--- Information given ---

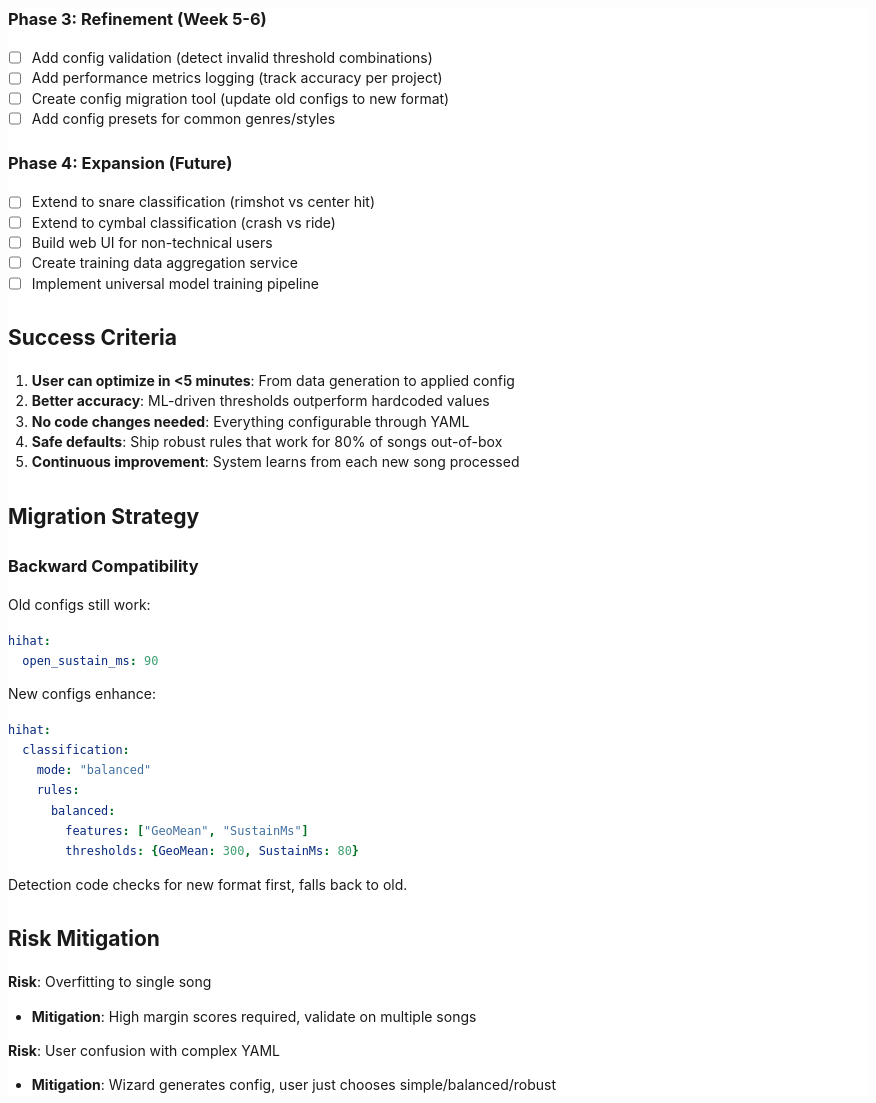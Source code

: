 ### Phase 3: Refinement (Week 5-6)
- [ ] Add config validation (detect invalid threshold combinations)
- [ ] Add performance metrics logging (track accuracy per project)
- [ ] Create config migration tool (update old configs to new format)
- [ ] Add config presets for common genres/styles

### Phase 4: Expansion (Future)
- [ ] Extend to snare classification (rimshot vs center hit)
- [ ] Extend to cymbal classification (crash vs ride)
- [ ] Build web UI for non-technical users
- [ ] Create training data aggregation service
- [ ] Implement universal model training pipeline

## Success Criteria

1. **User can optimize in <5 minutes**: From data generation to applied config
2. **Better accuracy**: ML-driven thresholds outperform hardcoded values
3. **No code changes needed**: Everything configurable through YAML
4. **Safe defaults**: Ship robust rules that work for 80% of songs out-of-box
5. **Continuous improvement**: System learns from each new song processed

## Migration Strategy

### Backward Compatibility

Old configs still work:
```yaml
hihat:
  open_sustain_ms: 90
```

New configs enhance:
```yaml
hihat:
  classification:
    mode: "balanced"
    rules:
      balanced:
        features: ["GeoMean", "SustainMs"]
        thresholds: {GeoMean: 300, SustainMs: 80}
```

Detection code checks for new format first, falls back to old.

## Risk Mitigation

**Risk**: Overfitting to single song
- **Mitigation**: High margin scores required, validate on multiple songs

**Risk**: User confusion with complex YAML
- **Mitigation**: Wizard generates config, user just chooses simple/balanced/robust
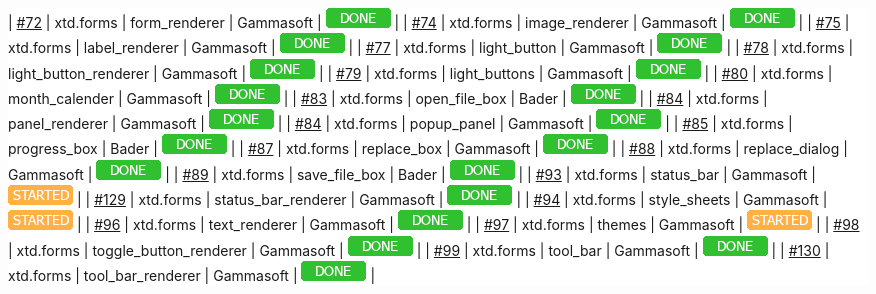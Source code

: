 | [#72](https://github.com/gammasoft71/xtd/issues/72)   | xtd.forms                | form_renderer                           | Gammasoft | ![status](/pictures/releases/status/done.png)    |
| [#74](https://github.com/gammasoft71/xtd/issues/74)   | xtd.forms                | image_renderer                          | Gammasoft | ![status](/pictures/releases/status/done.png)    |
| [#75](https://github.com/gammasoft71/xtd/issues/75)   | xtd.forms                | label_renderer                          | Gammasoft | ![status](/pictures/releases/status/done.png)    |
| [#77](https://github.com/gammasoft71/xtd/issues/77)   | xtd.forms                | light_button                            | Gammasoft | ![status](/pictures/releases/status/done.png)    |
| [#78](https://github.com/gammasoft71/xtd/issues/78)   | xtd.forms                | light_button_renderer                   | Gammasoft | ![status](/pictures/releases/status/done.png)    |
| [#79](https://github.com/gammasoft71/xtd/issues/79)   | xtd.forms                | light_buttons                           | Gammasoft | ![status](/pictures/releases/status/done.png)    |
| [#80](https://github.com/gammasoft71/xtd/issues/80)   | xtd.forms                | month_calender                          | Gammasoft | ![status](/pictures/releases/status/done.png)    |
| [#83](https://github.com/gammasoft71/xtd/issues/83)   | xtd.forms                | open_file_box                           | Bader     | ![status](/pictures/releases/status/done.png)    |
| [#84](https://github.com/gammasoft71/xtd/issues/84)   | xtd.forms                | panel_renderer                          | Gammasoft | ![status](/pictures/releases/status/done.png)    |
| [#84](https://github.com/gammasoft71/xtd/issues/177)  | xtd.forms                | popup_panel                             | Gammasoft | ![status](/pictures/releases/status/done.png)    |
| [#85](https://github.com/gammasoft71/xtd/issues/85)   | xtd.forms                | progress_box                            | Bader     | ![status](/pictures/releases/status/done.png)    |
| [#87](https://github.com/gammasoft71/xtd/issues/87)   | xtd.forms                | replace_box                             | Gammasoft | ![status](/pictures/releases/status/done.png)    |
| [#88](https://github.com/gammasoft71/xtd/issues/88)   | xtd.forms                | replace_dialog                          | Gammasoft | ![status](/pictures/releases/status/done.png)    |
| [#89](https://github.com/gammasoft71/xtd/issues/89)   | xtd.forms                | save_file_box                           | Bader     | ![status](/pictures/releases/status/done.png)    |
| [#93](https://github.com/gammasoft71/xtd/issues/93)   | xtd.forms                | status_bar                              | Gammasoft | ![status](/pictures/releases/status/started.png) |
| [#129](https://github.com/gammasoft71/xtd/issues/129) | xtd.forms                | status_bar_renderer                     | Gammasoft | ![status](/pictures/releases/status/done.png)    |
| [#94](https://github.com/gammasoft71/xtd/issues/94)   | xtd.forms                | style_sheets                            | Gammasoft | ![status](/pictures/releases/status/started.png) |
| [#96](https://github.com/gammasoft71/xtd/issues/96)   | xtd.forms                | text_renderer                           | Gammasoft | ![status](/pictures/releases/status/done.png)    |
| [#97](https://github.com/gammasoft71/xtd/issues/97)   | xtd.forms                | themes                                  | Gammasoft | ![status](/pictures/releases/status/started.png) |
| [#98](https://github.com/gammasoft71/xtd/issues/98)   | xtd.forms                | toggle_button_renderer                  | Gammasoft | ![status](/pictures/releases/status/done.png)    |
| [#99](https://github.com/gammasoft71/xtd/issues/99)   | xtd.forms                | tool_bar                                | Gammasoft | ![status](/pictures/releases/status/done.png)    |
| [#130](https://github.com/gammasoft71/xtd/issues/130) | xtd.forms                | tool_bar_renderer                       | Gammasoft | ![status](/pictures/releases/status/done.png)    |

---

Within the entries above, find the string "work" and return each line that holds it.

4. **Safe defaults**: Ship robust rules that work for 80% of songs out-of-box
Old configs still work:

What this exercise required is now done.